Auto Technische School
Hoewel hij vanaf zijn vijftiende op een 125 cc-motor crossbanen onveilig maakte, is het nooit zover gekomen. Naar eigen zeggen vanwege gebrek aan talent. Maar zijn motorhobby heeft wél op een andere manier zijn cv beïnvloed. “Na de middelbare school ben ik de Auto Technische School in Apeldoorn gaan doen,” zegt Dennekamp. “Ik wilde meer weten van motoren. Ik had en heb niets met auto’s, maar er zit wél een motortje in. Deze opleiding kwam het dichtst bij wat ik wilde.”

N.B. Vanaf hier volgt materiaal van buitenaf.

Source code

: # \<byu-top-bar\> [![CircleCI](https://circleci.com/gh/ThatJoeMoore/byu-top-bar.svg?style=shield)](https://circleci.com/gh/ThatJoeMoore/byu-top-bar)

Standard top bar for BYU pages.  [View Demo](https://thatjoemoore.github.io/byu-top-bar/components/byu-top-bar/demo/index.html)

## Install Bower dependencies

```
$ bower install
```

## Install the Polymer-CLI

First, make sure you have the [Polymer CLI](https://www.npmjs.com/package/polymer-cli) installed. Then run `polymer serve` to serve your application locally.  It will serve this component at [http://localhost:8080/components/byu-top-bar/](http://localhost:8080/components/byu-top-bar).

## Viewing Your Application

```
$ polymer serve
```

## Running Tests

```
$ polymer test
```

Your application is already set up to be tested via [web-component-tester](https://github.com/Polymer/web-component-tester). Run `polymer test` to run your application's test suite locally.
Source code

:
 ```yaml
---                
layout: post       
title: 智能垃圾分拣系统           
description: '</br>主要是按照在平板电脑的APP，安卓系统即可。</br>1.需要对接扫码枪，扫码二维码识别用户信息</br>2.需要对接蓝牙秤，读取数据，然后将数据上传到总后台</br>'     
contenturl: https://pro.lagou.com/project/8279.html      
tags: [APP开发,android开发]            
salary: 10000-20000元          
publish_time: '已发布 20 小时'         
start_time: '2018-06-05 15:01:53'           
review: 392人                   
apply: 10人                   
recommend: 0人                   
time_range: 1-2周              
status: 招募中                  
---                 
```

Diverse technische banen volgden, totdat hij besloot om ‘meer met zijn hersens te doen’ en rechten te gaan studeren. Sinds zijn afstuderen werkt hij als letselschadeadvocaat. In zijn praktijk komt zijn technische achtergrond goed van pas. “Bij een bedrijfsongeval met een vorkheftruck kan ik me beter voorstellen hoe het er op de werkvloer aan toegaat,” legt hij uit. “Ook bij het beoordelen van een ongevallen- of toedrachtanalyse helpt auto-technisch inzicht aanzienlijk om de rapportages te begrijpen.”
Fabuleus uitzicht
In mei van dit jaar gaf Dennekamp zijn rallymotor nog de sporen tijdens de Hellas Rally in Griekenland. Elk jaar probeert hij minstens één rally te rijden. Om zich daarop voor te bereiden, werkt hij zich vier maanden in het zweet. “Op de mountainbike, thuis op de roeimachine. Rallyrijden dwingt me fit te zijn.” Daarnaast is het voor hem de manier om ultiem te relaxen. Dat dit zo is, ontdekte hij toen hij in 2007 zijn eerste rally reed. Hij legde toen een parcours af door de hoogvlakte boven Valencia, de Sierra de Javalambre.“Er groeit weinig, maar de omgeving is schitterend. Met 110 kilometer per uur daar doorheen razen. Zó mooi. Ik geniet dan echt van de natuur.”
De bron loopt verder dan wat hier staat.